Степан Евграфович старше на девять лет. Хлипковат, но речь, как правило, на крикливых тонах. Кромкин, наоборот, крепкий, говорит низко, но мирно.
В кабинете Сомова Николая Гавриловича два стола. Один – для него, второй – ножка буквы «т», – для коллектива.
В левом углу у двери, кроме Кромкина, никого. Рядом на стулья кладёт бумаги. Ему одному видно. Шеф, уловив это, не приглашает к столу. Усольцев по левую руку от главного, откуда переглядывается с Кромкиным. Справа – зам Сухненко с верным учеником Вольгиным. Шуйков, когда работает по делу, ближе к торцу. И с ним иногда обмен взглядами.

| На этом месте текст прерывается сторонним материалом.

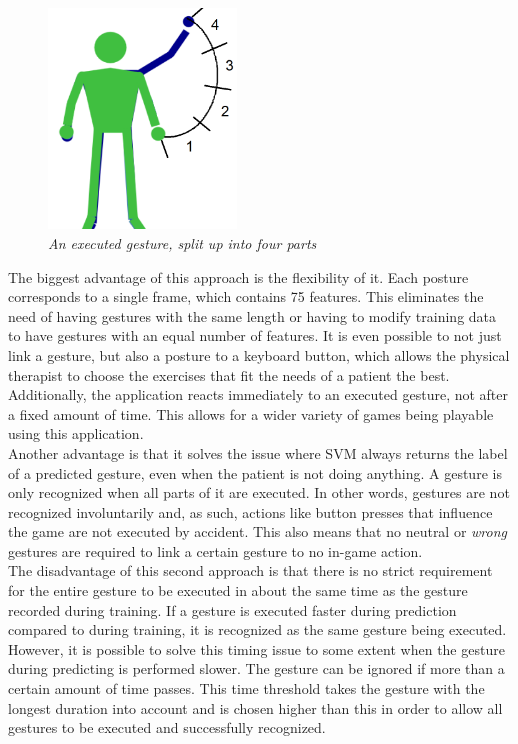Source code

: \begin{figure}[H]
\begin{center}
\includegraphics[width=5cm]{SVMGesture.png}
\caption{\emph{An executed gesture, split up into four parts}}
\label{fig: gesture_split}
\end{center}
\end{figure}

The biggest advantage of this approach is the flexibility of it. Each posture corresponds to a single frame, which contains 75 features. This eliminates the need of having gestures with the same length or having to modify training data to have gestures with an equal number of features. It is even possible to not just link a gesture, but also a posture to a keyboard button, which allows the physical therapist to choose the exercises that fit the needs of a patient the best. Additionally, the application reacts immediately to an executed gesture, not after a fixed amount of time. This allows for a wider variety of games being playable using this application.\\

Another advantage is that it solves the issue where SVM always returns the label of a predicted gesture, even when the patient is not doing anything. A gesture is only recognized when all parts of it are executed. In other words, gestures are not recognized involuntarily and, as such, actions like button presses that influence the game are not executed by accident. This also means that no neutral or \emph{wrong} gestures are required to link a certain gesture to no in-game action.\\

The disadvantage of this second approach is that there is no strict requirement for the entire gesture to be executed in about the same time as the gesture recorded during training. If a gesture is executed faster during prediction compared to during training, it is recognized as the same gesture being executed. However, it is possible to solve this timing issue to some extent when the gesture during predicting is performed slower. The gesture can be ignored if more than a certain amount of time passes. This time threshold takes the gesture with the longest duration into account and is chosen higher than this in order to allow all gestures to be executed and successfully recognized.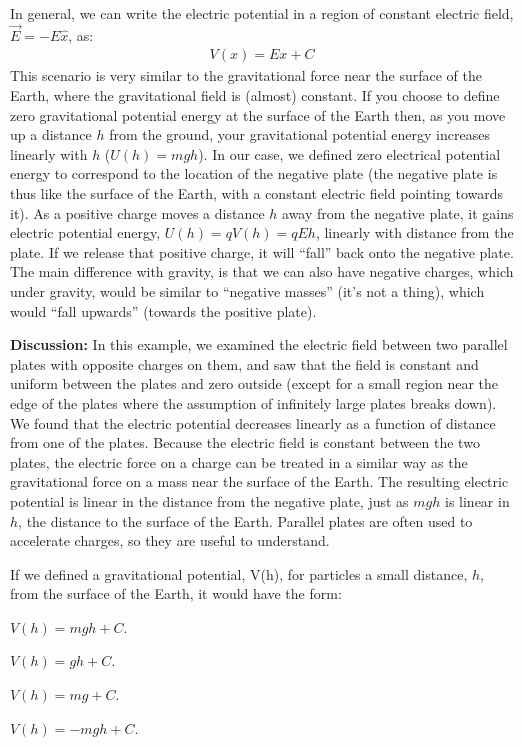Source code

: \begin{example}
In general, we can write the electric potential in a region of constant electric field, $\vec E=-E\hat x$, as:
\begin{align*}
V(x)=Ex + C
\end{align*} 
This scenario is very similar to the gravitational force near the surface of the Earth, where the gravitational field is (almost) constant. If you choose to define zero gravitational potential energy at the surface of the Earth then, as you move up a distance $h$ from the ground, your gravitational potential energy increases linearly with $h$ ($U(h)=mgh$). In our case, we defined zero electrical potential energy to correspond to the location of the negative plate (the negative plate is thus like the surface of the Earth, with a constant electric field pointing towards it). As a positive charge moves a distance $h$ away from the negative plate, it gains electric potential energy, $U(h)=qV(h)=qEh$, linearly with distance from the plate. If we release that positive charge, it will ``fall'' back onto the negative plate. The main difference with gravity, is that we can also have negative charges, which under gravity, would be similar to ``negative masses'' (it's not a thing), which would ``fall upwards'' (towards the positive plate).  

\textbf{Discussion:} In this example, we examined the electric field between two parallel plates with opposite charges on them, and saw that the field is constant and uniform between the plates and zero outside (except for a small region near the edge of the plates where the assumption of infinitely large plates breaks down). We found that the electric potential decreases linearly as a function of distance from one of the plates. Because the electric field is constant between the two plates, the electric force on a charge can be treated in a similar way as the gravitational force on a mass near the surface of the Earth. The resulting electric potential is linear in the distance from the negative plate, just as $mgh$ is linear in $h$, the distance to the surface of the Earth. Parallel plates are often used to accelerate charges, so they are useful to understand. 
\end{example}

%
\begin{checkpoint}
	\begin{MCquestion}{If we defined a gravitational potential, V(h), for particles a small distance, $h$, from the surface of the Earth, it would have the form:}
		\item $V(h) = mgh + C$.
		\item $V(h) = gh + C$. \correct
		\item $V(h) = mg + C$.
		\item $V(h) = -mgh + C$.
	\end{MCquestion}
\end{checkpoint}


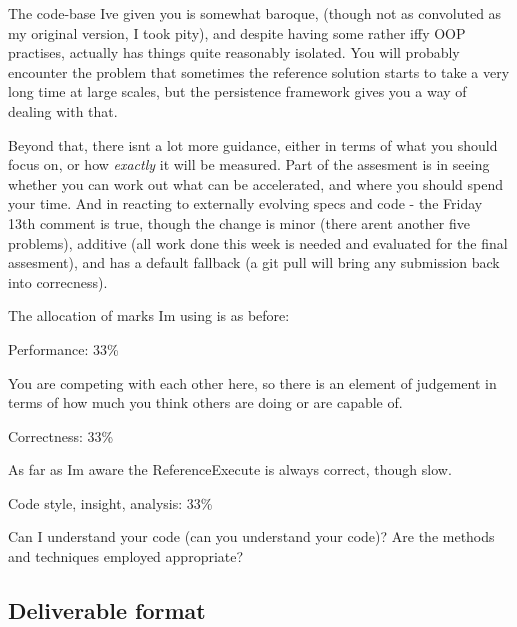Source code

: The code-\/base I\textquotesingle{}ve given you is somewhat baroque, (though not as convoluted as my original version, I took pity), and despite having some rather iffy O\+O\+P practises, actually has things quite reasonably isolated. You will probably encounter the problem that sometimes the reference solution starts to take a very long time at large scales, but the persistence framework gives you a way of dealing with that.

Beyond that, there isn\textquotesingle{}t a lot more guidance, either in terms of what you should focus on, or how {\itshape exactly} it will be measured. Part of the assesment is in seeing whether you can work out what can be accelerated, and where you should spend your time. And in reacting to externally evolving specs and code -\/ the Friday 13th comment is true, though the change is minor (there aren\textquotesingle{}t another five problems), additive (all work done this week is needed and evaluated for the final assesment), and has a default fallback (a git pull will bring any submission back into correcness).

The allocation of marks I\textquotesingle{}m using is as before\+:


\begin{DoxyItemize}
\item Performance\+: 33\%
\begin{DoxyItemize}
\item You are competing with each other here, so there is an element of judgement in terms of how much you think others are doing or are capable of.
\end{DoxyItemize}
\item Correctness\+: 33\%
\begin{DoxyItemize}
\item As far as I\textquotesingle{}m aware the Reference\+Execute is always correct, though slow.
\end{DoxyItemize}
\item Code style, insight, analysis\+: 33\%
\begin{DoxyItemize}
\item Can I understand your code (can you understand your code)? Are the methods and techniques employed appropriate?
\end{DoxyItemize}
\end{DoxyItemize}

\subsection*{Deliverable format }


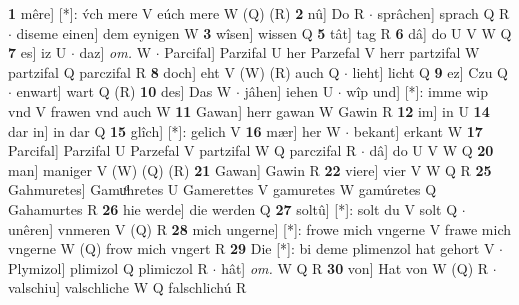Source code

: \documentclass[8pt,a4paper,notitlepage]{article}
\begin{document}
\begin{table}[ht]
\begin{minipage}[t]{0.5\linewidth}
\textbf{1} mêre] [*]: v́ch mere V eúch mere W (Q) (R) \textbf{2} nû] Do R  $\cdot$ sprâchen] sprach Q R  $\cdot$ diseme einen] dem eynigen W \textbf{3} wîsen] wissen Q \textbf{5} tât] tag R \textbf{6} dâ] do U V W Q \textbf{7} es] iz U  $\cdot$ daz] \textit{om.} W  $\cdot$ Parcifal] Parzifal U her Parzefal V herr partzifal W partzifal Q parczifal R \textbf{8} doch] eht V (W) (R) auch Q  $\cdot$ lieht] licht Q \textbf{9} ez] Czu Q  $\cdot$ enwart] wart Q (R) \textbf{10} des] Das W  $\cdot$ jâhen] iehen U  $\cdot$ wîp und] [*]: imme wip vnd V frawen vnd auch W \textbf{11} Gawan] herr gawan W Gawin R \textbf{12} im] in U \textbf{14} dar in] in dar Q \textbf{15} glîch] [*]: gelich V \textbf{16} mær] her W  $\cdot$ bekant] erkant W \textbf{17} Parcifal] Parzifal U Parzefal V partzifal W Q parczifal R  $\cdot$ dâ] do U V W Q \textbf{20} man] maniger V (W) (Q) (R) \textbf{21} Gawan] Gawin R \textbf{22} viere] vier V W Q R \textbf{25} Gahmuretes] Gamuͦhretes U Gamerettes V gamuretes W gamúretes Q Gahamurtes R \textbf{26} hie werde] die werden Q \textbf{27} soltû] [*]: solt du V solt Q  $\cdot$ unêren] vnmeren V (Q) R \textbf{28} mich ungerne] [*]: frowe mich vngerne V frawe mich vngerne W (Q) frow mich vngert R \textbf{29} Die [*]: bi deme plimenzol hat gehort V  $\cdot$ Plymizol] plimizol Q plimiczol R  $\cdot$ hât] \textit{om.} W Q R \textbf{30} von] Hat von W (Q) R  $\cdot$ valschiu] valschliche W Q falschlichú R \newline
\end{minipage}
\end{table}
\end{document}
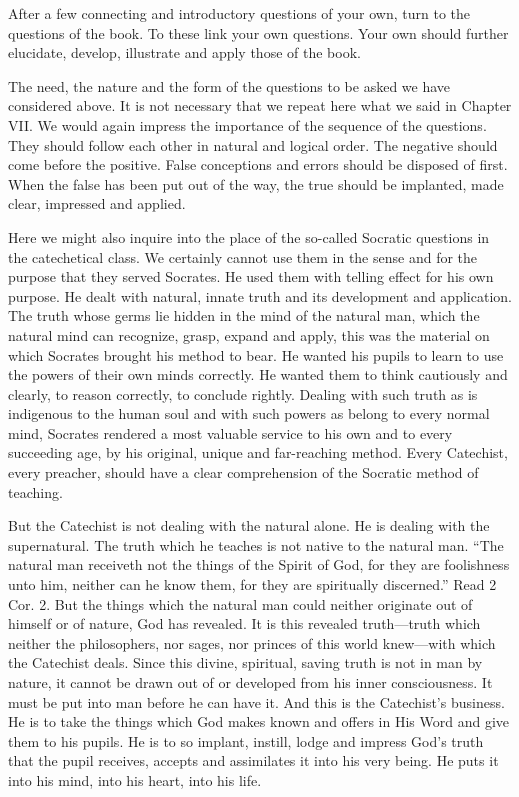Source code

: After a few connecting and introductory questions of your own, turn to the questions of the book. To these link your own questions. Your own should further elucidate, develop, illustrate and apply those of the book.

The need, the nature and the form of the questions to be asked we have considered above. It is not necessary that we repeat here what we said in Chapter VII. We would again impress the importance
of the sequence of the questions. They should follow each other in natural and logical order. The negative should come before the positive. False conceptions and errors should be disposed of first. When the false has been put out of the way, the true should be implanted, made clear, impressed and applied.

Here we might also inquire into the place of the so-called Socratic questions in the catechetical class. We certainly cannot use them in the sense and for the purpose that they served Socrates. He used them with telling effect for his own purpose. He dealt with natural, innate truth and its development and application. The truth whose germs lie hidden in the mind of the natural man, which the natural mind can recognize, grasp, expand and apply, this was the material on which Socrates brought his method to bear. He wanted his pupils to learn to use the powers of their own minds correctly. He wanted them to think cautiously and clearly, to reason correctly, to conclude rightly. Dealing with such truth as is indigenous to the human soul and with such powers as belong to every normal mind, Socrates rendered a most valuable service to his own and to every succeeding age, by his original, unique and far-reaching method. Every Catechist, every preacher, should have a clear comprehension of the Socratic method of teaching.

But the Catechist is not dealing with the natural alone. He is dealing with the supernatural. The truth which he teaches is not native to the natural man. “The natural man receiveth not the things of the Spirit of God, for they are foolishness unto him, neither can he know them, for they are spiritually discerned.” Read 2 Cor. 2. But the things which the natural man could neither originate out of himself or of nature, God has revealed. It is this revealed truth—truth which neither the philosophers, nor sages, nor princes of this world knew—with which the Catechist deals. Since this divine, spiritual, saving truth is not in man by nature, it cannot be drawn out of or developed from his inner consciousness. It must be put into man before he can have it. And this is the Catechist’s business. He is to take the things which God makes known and offers in His Word and give them to his pupils. He is to so implant, instill, lodge and impress God’s truth that the pupil receives, accepts and assimilates it into his very being. He puts it into his mind, into his heart, into his life.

– Святоний Кондратьевич, что делать…
– У Хамкиных мало родни. Но отец убитых (до его смерти – хозяин дома на Нагорной) вёл непонятную работу. От одного тридцать девять писем (в конвертах). И там одни недомолвки: «Проблемы, опять проблемы…» «О делах – тет а тет». «О деле никому», «Наше дело волынят»… Нет ли тут мотива? Думаю ехать.
– «О деле»? Наверное, о деньгах? – предполагает главный.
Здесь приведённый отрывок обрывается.